## ACTIVITY
The lines to be copied are those below that contain "time".

(Collected data)

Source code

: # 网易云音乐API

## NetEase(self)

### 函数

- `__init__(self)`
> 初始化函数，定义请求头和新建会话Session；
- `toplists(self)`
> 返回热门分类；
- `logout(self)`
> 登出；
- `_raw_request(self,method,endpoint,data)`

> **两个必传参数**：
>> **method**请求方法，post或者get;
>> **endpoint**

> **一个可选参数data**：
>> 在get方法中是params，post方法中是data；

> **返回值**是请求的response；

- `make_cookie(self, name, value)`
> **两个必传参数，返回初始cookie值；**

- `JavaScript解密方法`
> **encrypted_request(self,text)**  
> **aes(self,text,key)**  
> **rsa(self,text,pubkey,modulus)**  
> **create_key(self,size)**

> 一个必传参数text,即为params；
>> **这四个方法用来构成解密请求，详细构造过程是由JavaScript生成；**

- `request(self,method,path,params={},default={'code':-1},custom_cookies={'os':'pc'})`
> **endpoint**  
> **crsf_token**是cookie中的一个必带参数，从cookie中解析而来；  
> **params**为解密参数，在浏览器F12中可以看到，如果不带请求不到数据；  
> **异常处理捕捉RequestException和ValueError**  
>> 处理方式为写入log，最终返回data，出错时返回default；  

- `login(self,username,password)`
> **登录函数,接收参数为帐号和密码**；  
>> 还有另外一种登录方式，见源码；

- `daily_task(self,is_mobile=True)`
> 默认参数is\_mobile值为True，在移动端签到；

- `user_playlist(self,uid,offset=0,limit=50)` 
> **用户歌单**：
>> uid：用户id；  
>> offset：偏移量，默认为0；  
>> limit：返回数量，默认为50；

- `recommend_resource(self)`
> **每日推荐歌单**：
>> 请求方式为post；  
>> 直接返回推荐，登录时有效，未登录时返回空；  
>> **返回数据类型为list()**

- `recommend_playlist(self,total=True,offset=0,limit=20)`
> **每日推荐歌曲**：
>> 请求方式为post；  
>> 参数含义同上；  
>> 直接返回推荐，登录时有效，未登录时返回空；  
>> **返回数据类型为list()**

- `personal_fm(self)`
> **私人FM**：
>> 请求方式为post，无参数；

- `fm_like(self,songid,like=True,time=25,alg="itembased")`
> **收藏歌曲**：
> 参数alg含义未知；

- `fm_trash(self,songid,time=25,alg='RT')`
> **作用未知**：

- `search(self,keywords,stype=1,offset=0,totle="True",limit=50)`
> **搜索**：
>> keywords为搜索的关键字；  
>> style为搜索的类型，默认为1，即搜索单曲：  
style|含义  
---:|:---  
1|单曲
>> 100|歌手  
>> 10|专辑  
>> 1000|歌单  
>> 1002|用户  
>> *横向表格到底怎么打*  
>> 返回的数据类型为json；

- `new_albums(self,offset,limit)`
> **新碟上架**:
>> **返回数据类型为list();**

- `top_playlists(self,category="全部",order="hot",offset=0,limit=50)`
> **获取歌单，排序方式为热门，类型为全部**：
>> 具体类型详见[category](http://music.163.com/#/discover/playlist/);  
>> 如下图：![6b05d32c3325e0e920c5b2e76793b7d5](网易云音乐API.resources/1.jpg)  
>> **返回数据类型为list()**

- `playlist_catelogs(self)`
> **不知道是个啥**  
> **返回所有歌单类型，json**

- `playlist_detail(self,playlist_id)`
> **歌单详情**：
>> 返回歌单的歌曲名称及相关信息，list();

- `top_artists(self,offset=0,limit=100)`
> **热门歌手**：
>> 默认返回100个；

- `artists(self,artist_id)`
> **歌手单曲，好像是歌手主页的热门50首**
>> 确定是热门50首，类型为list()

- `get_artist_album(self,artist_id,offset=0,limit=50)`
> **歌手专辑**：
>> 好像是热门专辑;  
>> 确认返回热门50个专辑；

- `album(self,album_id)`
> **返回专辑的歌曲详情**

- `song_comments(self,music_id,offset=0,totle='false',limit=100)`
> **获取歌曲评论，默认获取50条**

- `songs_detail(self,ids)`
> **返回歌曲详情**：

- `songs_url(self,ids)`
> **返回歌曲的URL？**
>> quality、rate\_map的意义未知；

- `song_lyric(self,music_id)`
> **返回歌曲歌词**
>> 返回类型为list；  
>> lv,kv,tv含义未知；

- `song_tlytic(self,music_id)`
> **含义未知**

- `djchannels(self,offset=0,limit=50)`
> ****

## EXERCISE SOLUTION
- `fm_like(self,songid,like=True,time=25,alg="itembased")`
- `fm_trash(self,songid,time=25,alg='RT')`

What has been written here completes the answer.